In the data below, find the line containing "fitted to calibration", then set down that line and every later line up to and including the line containing "of the modelled", exactly.

+++

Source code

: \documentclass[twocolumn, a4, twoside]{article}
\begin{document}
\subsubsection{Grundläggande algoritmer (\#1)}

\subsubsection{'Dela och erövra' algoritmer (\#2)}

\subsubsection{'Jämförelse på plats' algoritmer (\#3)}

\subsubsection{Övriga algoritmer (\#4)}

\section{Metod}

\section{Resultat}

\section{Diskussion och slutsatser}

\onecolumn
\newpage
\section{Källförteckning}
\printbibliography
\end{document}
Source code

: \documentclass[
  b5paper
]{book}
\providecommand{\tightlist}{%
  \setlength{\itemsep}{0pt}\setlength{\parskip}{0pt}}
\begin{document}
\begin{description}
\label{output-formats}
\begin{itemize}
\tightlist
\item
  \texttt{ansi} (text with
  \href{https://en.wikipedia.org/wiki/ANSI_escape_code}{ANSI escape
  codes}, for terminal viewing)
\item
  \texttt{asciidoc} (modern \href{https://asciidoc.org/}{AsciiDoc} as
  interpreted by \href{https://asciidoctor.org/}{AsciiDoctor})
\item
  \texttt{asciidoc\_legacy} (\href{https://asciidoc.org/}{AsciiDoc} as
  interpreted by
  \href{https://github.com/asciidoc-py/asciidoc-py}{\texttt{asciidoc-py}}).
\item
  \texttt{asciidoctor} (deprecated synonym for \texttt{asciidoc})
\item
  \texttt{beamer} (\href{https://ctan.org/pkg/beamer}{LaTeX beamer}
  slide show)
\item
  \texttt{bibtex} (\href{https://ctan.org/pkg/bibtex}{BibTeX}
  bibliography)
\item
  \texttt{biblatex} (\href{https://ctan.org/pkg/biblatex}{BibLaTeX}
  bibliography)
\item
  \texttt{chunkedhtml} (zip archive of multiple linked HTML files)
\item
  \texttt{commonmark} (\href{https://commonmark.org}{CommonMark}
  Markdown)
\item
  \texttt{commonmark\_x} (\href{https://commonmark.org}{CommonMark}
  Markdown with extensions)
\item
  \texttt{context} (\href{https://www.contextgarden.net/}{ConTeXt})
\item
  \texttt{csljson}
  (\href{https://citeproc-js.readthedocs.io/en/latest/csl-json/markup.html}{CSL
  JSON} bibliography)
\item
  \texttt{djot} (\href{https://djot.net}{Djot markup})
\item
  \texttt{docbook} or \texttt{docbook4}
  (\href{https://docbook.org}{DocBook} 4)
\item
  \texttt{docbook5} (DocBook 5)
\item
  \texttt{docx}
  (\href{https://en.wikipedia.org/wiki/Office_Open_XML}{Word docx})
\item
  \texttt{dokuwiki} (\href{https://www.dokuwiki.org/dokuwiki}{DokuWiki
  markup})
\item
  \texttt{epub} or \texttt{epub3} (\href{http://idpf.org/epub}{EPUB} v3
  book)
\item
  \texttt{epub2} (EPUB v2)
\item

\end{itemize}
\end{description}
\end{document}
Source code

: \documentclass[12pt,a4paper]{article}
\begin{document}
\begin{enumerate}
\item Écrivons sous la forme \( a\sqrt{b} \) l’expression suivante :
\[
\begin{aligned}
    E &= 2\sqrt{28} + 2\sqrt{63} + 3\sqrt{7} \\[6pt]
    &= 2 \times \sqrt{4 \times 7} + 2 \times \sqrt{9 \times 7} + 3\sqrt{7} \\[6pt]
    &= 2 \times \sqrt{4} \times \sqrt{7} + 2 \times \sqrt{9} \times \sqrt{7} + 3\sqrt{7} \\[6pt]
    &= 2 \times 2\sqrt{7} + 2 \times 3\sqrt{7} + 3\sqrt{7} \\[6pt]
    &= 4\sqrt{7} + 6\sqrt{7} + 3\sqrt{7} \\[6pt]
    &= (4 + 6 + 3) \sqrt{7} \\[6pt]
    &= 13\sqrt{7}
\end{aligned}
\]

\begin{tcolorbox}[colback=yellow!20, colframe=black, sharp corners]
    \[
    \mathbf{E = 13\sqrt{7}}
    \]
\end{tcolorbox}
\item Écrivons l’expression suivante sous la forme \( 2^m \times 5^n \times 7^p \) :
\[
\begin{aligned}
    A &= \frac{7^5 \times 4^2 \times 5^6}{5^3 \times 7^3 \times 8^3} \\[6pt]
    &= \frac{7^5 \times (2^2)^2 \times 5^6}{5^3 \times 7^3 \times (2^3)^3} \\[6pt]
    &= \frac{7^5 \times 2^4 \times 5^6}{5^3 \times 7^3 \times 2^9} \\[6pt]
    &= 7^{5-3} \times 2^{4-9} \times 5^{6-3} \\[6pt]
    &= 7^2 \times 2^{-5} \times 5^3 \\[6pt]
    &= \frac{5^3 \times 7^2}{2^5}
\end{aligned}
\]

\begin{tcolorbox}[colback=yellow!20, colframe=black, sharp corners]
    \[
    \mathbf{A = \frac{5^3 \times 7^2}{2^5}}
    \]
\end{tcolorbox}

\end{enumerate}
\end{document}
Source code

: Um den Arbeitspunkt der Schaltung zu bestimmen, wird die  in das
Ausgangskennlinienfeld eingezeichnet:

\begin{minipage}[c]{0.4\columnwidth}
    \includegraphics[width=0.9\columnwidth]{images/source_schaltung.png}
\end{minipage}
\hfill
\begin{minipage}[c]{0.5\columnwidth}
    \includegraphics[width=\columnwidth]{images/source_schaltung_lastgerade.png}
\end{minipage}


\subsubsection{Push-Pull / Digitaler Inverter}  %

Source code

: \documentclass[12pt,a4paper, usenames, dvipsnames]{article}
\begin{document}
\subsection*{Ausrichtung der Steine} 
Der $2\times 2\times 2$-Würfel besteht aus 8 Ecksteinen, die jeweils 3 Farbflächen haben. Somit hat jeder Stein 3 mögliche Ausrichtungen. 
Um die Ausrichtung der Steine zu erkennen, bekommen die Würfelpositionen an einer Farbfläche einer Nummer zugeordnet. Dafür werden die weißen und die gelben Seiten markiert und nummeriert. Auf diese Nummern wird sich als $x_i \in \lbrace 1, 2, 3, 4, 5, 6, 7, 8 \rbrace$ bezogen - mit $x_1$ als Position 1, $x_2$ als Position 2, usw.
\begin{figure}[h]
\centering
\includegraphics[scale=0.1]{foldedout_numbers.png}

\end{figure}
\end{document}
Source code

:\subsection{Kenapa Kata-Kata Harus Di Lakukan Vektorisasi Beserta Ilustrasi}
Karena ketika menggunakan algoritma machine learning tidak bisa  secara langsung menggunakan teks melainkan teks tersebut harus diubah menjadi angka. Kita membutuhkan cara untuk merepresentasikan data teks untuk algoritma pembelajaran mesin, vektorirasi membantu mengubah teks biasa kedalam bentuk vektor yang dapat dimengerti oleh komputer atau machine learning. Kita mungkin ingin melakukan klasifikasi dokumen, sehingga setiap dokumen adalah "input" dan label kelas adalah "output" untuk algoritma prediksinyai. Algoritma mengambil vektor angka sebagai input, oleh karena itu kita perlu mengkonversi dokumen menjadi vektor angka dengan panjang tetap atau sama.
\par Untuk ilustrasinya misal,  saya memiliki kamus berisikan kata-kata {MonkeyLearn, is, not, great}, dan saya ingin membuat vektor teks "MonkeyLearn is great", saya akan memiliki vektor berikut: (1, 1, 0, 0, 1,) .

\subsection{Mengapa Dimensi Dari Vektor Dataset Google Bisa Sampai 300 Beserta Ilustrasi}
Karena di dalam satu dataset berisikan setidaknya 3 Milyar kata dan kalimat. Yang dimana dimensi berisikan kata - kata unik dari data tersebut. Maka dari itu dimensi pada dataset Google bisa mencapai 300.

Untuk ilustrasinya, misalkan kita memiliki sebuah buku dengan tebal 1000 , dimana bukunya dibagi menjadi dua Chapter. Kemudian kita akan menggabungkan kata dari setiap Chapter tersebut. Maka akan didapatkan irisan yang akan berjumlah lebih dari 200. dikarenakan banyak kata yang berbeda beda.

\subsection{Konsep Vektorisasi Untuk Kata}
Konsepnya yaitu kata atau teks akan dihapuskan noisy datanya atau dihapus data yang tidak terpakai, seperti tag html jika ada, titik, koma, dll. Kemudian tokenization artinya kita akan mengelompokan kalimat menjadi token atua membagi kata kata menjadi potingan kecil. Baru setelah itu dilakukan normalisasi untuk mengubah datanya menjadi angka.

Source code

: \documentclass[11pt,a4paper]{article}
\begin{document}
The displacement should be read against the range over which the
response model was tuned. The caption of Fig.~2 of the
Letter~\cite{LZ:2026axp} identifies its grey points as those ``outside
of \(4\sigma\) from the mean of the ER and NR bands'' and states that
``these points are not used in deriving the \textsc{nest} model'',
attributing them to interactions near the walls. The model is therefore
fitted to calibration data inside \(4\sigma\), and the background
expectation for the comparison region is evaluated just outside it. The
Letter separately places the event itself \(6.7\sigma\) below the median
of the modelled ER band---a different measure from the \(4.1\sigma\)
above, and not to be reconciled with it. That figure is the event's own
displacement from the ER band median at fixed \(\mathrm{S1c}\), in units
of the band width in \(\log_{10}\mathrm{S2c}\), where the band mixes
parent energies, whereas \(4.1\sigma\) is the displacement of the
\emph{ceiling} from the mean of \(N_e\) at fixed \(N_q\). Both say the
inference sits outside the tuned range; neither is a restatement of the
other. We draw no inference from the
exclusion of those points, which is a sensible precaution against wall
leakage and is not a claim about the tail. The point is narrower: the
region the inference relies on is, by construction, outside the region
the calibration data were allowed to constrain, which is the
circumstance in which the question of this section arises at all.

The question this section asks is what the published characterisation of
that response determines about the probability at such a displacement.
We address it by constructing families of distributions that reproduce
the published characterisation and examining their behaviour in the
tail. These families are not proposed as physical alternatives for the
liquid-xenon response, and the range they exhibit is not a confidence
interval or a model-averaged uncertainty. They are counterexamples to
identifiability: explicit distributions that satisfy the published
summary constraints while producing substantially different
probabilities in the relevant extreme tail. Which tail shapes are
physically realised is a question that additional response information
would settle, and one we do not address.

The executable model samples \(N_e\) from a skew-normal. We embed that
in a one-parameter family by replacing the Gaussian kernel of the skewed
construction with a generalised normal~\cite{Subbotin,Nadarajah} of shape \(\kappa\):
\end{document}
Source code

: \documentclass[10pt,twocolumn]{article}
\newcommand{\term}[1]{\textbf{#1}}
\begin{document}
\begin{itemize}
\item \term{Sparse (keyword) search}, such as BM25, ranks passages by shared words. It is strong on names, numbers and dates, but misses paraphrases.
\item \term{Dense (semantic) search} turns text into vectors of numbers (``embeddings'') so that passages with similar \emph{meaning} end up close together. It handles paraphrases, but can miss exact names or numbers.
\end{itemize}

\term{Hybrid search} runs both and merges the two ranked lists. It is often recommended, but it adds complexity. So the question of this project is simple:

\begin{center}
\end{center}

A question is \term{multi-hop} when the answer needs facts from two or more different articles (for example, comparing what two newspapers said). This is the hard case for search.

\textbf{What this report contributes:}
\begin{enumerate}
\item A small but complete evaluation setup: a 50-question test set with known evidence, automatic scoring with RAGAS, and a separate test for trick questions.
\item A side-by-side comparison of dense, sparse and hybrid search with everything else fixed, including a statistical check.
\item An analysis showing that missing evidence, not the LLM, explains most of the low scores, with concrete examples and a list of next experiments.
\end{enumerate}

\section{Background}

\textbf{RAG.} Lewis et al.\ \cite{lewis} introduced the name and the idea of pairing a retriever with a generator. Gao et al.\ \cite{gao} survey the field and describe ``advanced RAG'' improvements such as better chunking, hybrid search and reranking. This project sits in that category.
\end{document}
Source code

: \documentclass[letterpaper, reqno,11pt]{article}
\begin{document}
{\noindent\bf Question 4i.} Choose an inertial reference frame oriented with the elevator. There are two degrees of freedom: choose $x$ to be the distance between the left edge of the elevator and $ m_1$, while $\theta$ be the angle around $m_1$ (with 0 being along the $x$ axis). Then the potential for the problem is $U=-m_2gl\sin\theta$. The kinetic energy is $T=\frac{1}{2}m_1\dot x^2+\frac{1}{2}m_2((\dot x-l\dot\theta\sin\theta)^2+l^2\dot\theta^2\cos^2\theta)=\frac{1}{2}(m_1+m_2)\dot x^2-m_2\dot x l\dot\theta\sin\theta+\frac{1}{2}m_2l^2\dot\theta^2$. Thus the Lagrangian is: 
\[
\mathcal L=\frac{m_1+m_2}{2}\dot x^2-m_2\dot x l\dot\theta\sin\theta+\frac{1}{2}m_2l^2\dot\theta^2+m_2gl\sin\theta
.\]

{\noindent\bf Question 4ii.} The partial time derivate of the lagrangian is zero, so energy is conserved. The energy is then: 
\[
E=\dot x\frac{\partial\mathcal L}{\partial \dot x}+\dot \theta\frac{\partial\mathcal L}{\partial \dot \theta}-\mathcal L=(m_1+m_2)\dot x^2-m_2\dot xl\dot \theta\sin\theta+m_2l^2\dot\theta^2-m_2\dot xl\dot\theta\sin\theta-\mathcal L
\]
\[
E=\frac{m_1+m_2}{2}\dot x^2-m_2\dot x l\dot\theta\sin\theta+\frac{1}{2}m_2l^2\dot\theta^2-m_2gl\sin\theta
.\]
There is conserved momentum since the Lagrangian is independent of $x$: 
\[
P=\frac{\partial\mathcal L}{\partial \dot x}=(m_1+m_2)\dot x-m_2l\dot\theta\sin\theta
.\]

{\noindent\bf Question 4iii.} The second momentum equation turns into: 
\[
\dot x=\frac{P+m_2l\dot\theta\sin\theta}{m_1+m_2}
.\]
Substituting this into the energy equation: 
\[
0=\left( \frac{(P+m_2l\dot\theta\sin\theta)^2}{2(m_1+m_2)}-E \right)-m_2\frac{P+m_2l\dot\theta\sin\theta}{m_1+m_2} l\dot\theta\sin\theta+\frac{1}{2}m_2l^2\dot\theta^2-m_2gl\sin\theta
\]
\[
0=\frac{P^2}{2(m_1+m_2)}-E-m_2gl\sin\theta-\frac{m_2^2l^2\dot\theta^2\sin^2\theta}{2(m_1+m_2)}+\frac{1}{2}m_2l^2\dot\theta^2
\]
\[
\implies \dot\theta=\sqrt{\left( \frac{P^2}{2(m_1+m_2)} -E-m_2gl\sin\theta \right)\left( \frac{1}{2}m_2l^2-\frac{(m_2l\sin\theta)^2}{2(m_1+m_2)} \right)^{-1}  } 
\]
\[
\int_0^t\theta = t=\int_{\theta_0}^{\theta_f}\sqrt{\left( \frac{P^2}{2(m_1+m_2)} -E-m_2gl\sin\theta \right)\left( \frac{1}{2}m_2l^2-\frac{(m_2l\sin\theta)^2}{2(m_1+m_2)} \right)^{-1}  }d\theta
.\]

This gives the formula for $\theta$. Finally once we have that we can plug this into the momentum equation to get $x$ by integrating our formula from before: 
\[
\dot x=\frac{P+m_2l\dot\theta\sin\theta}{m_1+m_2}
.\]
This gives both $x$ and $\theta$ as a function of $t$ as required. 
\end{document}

+++

● Exercise output
fitted to calibration data inside \(4\sigma\), and the background
expectation for the comparison region is evaluated just outside it. The
Letter separately places the event itself \(6.7\sigma\) below the median
of the modelled ER band---a different measure from the \(4.1\sigma\)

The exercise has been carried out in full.